«Мессершмитт», похожий на омерзительную птицу, на бреющем полете обстрелял колонну, ранил шофера. Я перевязал ему рану и сел на его место. Привалившись к моему плечу, шофер указывал, на какие педали нажимать, какие рычаги дергать. Вести машину было трудно, но все же я ее вел. Так встало передо мной одно из требований войны — умение находить выход в любой обстановке.

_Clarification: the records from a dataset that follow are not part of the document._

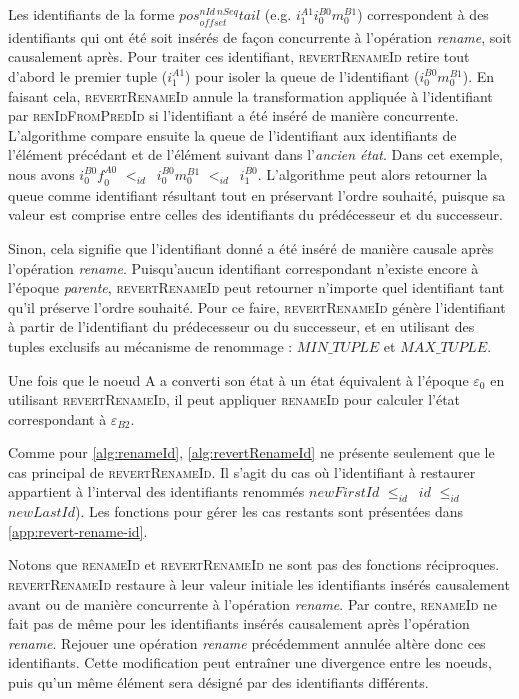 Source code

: \documentclass[12pt]{thesul}
\newcommand{\eg}{e.g. }
\newcommand{\trm}[1]{\mathit{#1}}
\newcommand{\id}[3]{$\trm{#1}^{\trm{#2}}_{\trm{#3}}$}
\newcommand{\epoch}[1]{$\varepsilon_{#1}$}
\newcommand{\lid}{$<_{id}$~}
\newcommand{\leqid}{$\leq_{id}$~}
\begin{document}
Les identifiants de la forme \id{pos}{nId~nSeq}{offset}$\trm{tail}$ (\eg \id{i}{A1}{1}\id{i}{B0}{0}\id{m}{B1}{0}) correspondent à des identifiants qui ont été soit insérés de façon concurrente à l'opération \emph{rename}, soit causalement après.
Pour traiter ces identifiant, \textsc{revertRenameId} retire tout d'abord le premier tuple (\id{i}{A1}{1}) pour isoler la queue de l'identifiant (\id{i}{B0}{0}\id{m}{B1}{0}).
En faisant cela, \textsc{revertRenameId} annule la transformation appliquée à l'identifiant par \textsc{renIdFromPredId} si l'identifiant a été inséré de manière concurrente.
L'algorithme compare ensuite la queue de l'identifiant aux identifiants de l'élément précédant et de l'élément suivant dans l'\emph{ancien état}.
Dans cet exemple, nous avons \id{i}{B0}{0}\id{f}{A0}{0} \lid \id{i}{B0}{0}\id{m}{B1}{0} \lid \id{i}{B0}{1}.
L'algorithme peut alors retourner la queue comme identifiant résultant tout en préservant l'ordre souhaité, puisque sa valeur est comprise entre celles des identifiants du prédécesseur et du successeur.

Sinon, cela signifie que l'identifiant donné a été inséré de manière causale après l'opération \emph{rename}.
Puisqu'aucun identifiant correspondant n'existe encore à l'époque \emph{parente}, \textsc{revertRenameId} peut retourner n'importe quel identifiant tant qu'il préserve l'ordre souhaité.
Pour ce faire, \textsc{revertRenameId} génère l'identifiant à partir de l'identifiant du prédecesseur ou du successeur, et en utilisant des tuples exclusifs au mécanisme de renommage : $\trm{MIN\_TUPLE}$ et $\trm{MAX\_TUPLE}$.


Une fois que le noeud A a converti son état à un état équivalent à l'époque \epoch{0} en utilisant \textsc{revertRenameId}, il peut appliquer \textsc{renameId} pour calculer l'état correspondant à \epoch{B2}.

Comme pour \autoref{alg:renameId}, \autoref{alg:revertRenameId} ne présente seulement que le cas principal de \textsc{revertRenameId}.
Il s'agit du cas où l'identifiant à restaurer appartient à l'interval des identifiants renommés $\trm{newFirstId}$ \leqid $\trm{id}$ \leqid $\trm{newLastId}$).
Les fonctions pour gérer les cas restants sont présentées dans \autoref{app:revert-rename-id}.

Notons que \textsc{renameId} et \textsc{revertRenameId} ne sont pas des fonctions réciproques.
\textsc{revertRenameId} restaure à leur valeur initiale les identifiants insérés causalement avant ou de manière concurrente à l'opération \emph{rename}.
Par contre, \textsc{renameId} ne fait pas de même pour les identifiants insérés causalement après l'opération \emph{rename}.
Rejouer une opération \emph{rename} précédemment annulée altère donc ces identifiants.
Cette modification peut entraîner une divergence entre les noeuds, puis qu'un même élément sera désigné par des identifiants différents.
\end{document}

По дороге встречается все больше голых деревьев, листья их сорвал горячий ветер разрывов.

Через десять часов утомительной езды добрались до Хотинской переправы, к понтонному мосту через Днестр. Все беженцы стремились сюда, и многие из них, не успев дойти до реки, растеряли своих детей. Беженцы видели по ту сторону реки обетованный берег, на котором должны были кончиться мытарства их и лишения. Пограничники проверяли паспорта и задерживали подозрительных лиц. Пришел мальчик с клеткой, наполненной голубями. Его задержали. Оказывается, был приказ стрелять по голубям, летающим вблизи фронта.

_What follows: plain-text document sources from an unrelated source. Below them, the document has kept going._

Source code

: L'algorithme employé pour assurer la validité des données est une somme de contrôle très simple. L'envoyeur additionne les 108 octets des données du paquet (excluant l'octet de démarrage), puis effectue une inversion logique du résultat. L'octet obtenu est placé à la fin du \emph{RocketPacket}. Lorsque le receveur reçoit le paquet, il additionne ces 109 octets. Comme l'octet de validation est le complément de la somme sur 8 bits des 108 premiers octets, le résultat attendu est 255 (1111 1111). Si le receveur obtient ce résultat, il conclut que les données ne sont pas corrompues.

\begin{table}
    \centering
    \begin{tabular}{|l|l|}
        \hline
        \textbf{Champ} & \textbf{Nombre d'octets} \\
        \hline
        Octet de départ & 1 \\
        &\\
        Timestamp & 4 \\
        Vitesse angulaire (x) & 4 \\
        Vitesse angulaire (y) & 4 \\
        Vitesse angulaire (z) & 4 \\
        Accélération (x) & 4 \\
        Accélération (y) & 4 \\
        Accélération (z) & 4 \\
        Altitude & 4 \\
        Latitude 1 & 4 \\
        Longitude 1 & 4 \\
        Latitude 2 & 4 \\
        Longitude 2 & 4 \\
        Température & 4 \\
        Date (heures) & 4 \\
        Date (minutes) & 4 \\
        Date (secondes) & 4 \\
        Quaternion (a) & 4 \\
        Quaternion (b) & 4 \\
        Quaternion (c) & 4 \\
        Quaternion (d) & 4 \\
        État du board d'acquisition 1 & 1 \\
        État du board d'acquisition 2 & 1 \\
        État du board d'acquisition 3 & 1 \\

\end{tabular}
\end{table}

— Лучше бы стреляли по гусям, — сказал военный ветеринарный врач, поглядывая на задки повозок, наполненных живыми курами и гусями. — Есть хочется…

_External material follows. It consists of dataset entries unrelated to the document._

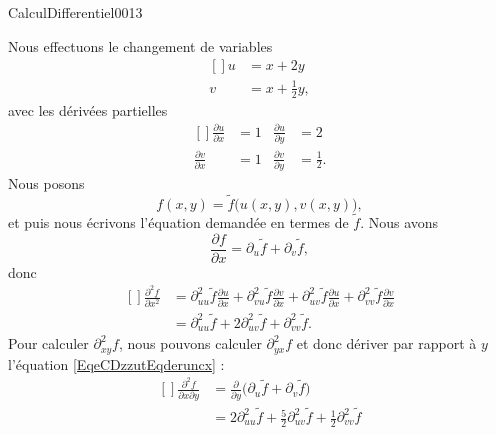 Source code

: \begin{corrige}{CalculDifferentiel0013}

	Nous effectuons le changement de variables
	\begin{equation}
		\begin{aligned}[]
			u&=x+2y\\
			v&=x+\frac{ 1 }{2}y,
		\end{aligned}
	\end{equation}
	avec les dérivées partielles
	\begin{equation}
		\begin{aligned}[]
			\frac{ \partial u }{ \partial x }&=1&\frac{ \partial u }{ \partial y }&=2\\
			\frac{ \partial v }{ \partial x }&=1&\frac{ \partial v }{ \partial y }&=\frac{ 1 }{2}.
		\end{aligned}
	\end{equation}
	Nous posons 
	\begin{equation}
		f(x,y)=\tilde f\big( u(x,y),v(x,y) \big),
	\end{equation}
	et puis nous écrivons l'équation demandée en termes de $\tilde f$. Nous avons
	\begin{equation}		\label{EqeCDzzutEqderuncx}
		\frac{ \partial f }{ \partial x }=\partial_u\tilde f+\partial_v\tilde f,
	\end{equation}
	donc
	\begin{equation}
		\begin{aligned}[]
			\frac{ \partial^2f }{ \partial x^2 }&=\partial^2_{uu}\tilde f\frac{ \partial u }{ \partial x }+\partial^2_{vu}\tilde f\frac{ \partial v }{ \partial x }+\partial^2_{uv}\tilde f\frac{ \partial u }{ \partial x }+\partial^2_{vv}\tilde f\frac{ \partial v }{ \partial x }\\
			&=\partial^2_{uu}\tilde f+2\partial^2_{uv}\tilde f+\partial^2_{vv}\tilde f.
		\end{aligned}
	\end{equation}
	Pour calculer $\partial^2_{xy}f$, nous pouvons calculer $\partial^2_{yx}f$ et donc dériver par rapport à $y$ l'équation \eqref{EqeCDzzutEqderuncx} :
	\begin{equation}
		\begin{aligned}[]
			\frac{ \partial^2f }{ \partial x\partial y }&=\frac{ \partial  }{ \partial y }\big( \partial_u\tilde f+\partial_v\tilde f \big)\\
			&=2\partial^2_{uu}\tilde f+\frac{ 5 }{2}\partial^2_{uv}\tilde f+\frac{ 1 }{2}\partial^2_{vv}\tilde f
		\end{aligned}

\end{equation}
\end{corrige}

Толпа гудела, словно огромный потревоженный улей. Говорили шепотом о том, что фашистам удалось захватить Литву, большую часть Латвии, запад Белоруссии, часть Западной Украины. Германские самолеты бомбят Мурманск, Орел, Могилев, Смоленск, Одессу, Киев, Севастополь… По более достоверным слухам, сильные танковые бои идут в районе Луцка и Ровно.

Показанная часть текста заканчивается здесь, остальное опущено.